-- Opening Marker --

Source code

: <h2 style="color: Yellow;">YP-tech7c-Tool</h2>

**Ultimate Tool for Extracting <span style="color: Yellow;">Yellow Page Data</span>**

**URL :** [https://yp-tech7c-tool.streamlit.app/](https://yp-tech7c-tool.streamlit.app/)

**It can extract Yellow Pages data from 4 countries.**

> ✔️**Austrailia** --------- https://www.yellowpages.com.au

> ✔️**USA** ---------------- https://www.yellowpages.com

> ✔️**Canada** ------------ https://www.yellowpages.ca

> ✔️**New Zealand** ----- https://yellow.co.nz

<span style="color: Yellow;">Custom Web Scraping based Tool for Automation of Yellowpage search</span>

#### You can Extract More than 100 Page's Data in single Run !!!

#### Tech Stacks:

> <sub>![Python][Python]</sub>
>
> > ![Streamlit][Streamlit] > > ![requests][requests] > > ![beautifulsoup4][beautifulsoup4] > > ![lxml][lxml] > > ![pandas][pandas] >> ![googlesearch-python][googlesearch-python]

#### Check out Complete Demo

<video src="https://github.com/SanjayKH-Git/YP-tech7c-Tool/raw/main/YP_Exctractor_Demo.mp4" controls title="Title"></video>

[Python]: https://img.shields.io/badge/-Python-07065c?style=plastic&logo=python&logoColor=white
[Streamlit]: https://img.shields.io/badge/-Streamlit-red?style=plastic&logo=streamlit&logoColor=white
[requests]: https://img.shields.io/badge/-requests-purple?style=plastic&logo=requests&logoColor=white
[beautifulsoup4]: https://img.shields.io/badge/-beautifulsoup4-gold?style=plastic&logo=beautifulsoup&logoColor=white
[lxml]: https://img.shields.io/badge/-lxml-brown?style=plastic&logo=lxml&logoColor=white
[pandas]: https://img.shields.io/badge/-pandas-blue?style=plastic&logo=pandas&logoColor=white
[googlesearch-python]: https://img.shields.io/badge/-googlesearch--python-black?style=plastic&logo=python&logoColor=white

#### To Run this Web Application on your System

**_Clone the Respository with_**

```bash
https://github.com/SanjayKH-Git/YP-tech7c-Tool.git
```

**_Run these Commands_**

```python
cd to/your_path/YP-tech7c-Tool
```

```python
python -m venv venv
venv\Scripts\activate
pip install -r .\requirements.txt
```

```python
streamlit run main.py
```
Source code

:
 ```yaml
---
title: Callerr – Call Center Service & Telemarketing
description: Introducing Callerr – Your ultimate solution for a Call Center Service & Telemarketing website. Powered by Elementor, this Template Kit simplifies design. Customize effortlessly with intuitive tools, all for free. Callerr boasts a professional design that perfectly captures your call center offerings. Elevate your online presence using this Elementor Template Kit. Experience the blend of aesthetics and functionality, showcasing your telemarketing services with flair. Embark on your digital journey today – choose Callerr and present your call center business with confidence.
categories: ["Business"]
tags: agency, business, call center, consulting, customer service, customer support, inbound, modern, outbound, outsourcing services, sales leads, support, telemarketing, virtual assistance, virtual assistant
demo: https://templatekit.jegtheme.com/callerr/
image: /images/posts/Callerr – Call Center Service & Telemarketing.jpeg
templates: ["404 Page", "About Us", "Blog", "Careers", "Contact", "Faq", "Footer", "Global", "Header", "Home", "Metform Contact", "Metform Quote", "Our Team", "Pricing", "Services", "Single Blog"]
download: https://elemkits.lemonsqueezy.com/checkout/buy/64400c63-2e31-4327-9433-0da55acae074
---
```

-- Closing Marker --

WHAT IS EXPECTED:
In the lines above, find the word "lxml" and copy each line that contains it.

TASK SOLUTION:
> > ![Streamlit][Streamlit] > > ![requests][requests] > > ![beautifulsoup4][beautifulsoup4] > > ![lxml][lxml] > > ![pandas][pandas] >> ![googlesearch-python][googlesearch-python]
[lxml]: https://img.shields.io/badge/-lxml-brown?style=plastic&logo=lxml&logoColor=white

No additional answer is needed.